┏━━

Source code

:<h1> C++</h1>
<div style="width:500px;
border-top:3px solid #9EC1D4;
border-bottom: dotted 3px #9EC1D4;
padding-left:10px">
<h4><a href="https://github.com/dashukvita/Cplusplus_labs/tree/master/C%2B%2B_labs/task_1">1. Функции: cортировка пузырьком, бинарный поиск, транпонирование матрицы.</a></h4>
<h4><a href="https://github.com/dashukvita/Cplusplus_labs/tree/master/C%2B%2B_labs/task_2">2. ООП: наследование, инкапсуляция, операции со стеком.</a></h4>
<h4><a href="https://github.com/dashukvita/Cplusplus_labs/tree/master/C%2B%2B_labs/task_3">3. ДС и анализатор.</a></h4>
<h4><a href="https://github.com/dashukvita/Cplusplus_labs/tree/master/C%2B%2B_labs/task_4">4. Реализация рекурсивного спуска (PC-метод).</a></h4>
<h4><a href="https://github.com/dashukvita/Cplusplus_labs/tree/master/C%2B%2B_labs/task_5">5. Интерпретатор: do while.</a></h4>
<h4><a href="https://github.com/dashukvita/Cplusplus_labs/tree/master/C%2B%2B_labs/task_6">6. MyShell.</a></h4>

┗━━

■ **Problem description**
Starting at the line that contains "рекурсивного спуска (PC-метод).</a></h4>", return every line through the last one above, exactly as written.

■ **Reply**
<h4><a href="https://github.com/dashukvita/Cplusplus_labs/tree/master/C%2B%2B_labs/task_4">4. Реализация рекурсивного спуска (PC-метод).</a></h4>
<h4><a href="https://github.com/dashukvita/Cplusplus_labs/tree/master/C%2B%2B_labs/task_5">5. Интерпретатор: do while.</a></h4>
<h4><a href="https://github.com/dashukvita/Cplusplus_labs/tree/master/C%2B%2B_labs/task_6">6. MyShell.</a></h4>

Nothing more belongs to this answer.